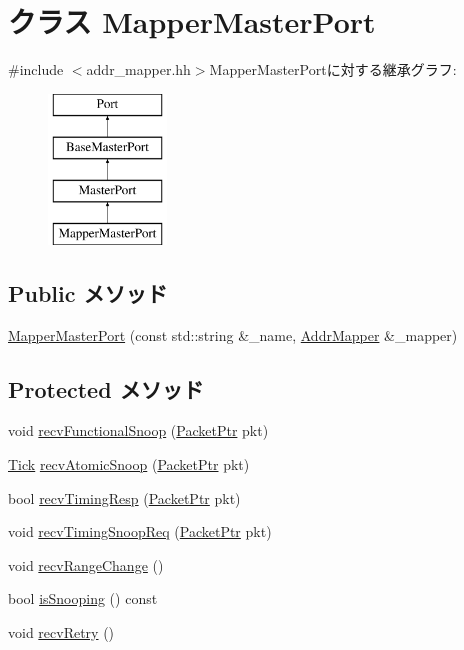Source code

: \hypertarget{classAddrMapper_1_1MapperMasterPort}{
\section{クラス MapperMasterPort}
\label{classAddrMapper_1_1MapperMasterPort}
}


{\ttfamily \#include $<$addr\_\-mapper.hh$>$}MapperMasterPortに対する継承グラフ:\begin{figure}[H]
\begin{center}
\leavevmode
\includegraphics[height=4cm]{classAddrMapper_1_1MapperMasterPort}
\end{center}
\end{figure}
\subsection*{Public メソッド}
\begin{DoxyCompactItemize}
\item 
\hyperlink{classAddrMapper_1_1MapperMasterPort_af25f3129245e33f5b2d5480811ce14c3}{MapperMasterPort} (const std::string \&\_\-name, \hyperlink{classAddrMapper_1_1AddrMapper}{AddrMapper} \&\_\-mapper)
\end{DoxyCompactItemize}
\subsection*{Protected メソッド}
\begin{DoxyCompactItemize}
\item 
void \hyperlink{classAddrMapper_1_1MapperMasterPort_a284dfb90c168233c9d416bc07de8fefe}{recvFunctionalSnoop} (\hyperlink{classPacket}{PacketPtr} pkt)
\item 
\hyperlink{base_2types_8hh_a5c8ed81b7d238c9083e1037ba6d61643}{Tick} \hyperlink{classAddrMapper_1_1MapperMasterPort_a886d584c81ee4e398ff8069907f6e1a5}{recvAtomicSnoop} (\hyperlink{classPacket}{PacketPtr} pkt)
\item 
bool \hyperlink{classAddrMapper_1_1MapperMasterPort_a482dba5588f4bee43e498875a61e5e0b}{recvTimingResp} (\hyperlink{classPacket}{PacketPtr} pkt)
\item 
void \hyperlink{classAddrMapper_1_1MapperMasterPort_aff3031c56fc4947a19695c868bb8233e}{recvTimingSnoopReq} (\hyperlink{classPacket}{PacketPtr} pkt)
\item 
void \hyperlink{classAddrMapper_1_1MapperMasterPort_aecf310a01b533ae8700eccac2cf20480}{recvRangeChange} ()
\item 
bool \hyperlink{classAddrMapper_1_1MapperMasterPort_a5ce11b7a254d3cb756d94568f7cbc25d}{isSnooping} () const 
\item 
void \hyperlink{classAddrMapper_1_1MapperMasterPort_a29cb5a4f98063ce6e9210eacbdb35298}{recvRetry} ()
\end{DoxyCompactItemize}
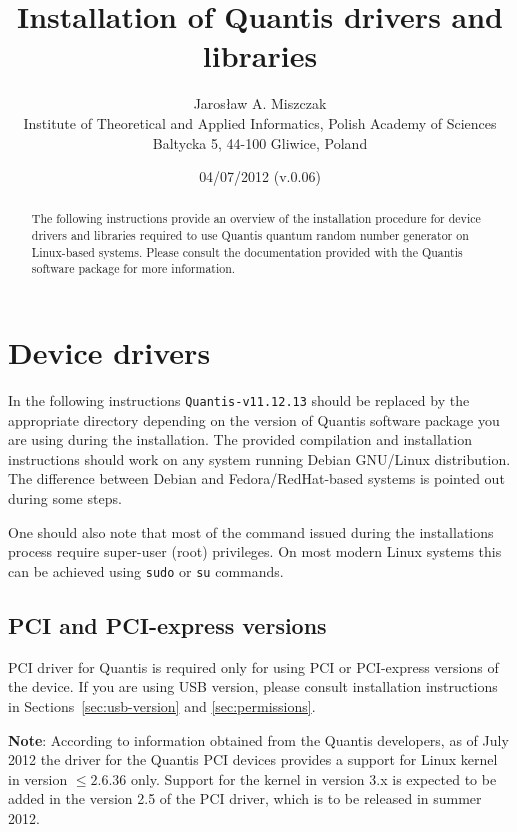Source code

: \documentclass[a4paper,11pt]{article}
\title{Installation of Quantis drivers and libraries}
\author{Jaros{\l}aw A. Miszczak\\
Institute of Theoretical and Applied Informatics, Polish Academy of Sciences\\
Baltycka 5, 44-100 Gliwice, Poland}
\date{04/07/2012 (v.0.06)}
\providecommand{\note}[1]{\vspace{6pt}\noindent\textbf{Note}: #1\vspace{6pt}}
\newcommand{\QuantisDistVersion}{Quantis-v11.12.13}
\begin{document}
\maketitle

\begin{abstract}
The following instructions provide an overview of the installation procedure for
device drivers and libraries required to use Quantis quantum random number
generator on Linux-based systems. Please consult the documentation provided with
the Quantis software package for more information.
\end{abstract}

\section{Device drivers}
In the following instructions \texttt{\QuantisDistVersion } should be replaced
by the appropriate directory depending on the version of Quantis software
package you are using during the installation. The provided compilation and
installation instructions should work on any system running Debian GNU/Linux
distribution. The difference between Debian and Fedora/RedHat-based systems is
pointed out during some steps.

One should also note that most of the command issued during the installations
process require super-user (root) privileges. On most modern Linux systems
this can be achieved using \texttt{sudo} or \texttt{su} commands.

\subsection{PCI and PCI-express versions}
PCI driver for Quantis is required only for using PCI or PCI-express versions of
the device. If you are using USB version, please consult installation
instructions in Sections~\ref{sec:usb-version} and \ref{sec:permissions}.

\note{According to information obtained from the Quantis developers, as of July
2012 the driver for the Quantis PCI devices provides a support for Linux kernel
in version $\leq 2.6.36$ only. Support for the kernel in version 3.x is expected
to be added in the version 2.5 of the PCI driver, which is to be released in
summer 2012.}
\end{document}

++++++++++

▸ AIM OF THE TASK
What is needed is each line from the records with the word "kernel" in it.

▸ RESPONSE AREA
2012 the driver for the Quantis PCI devices provides a support for Linux kernel
in version $\leq 2.6.36$ only. Support for the kernel in version 3.x is expected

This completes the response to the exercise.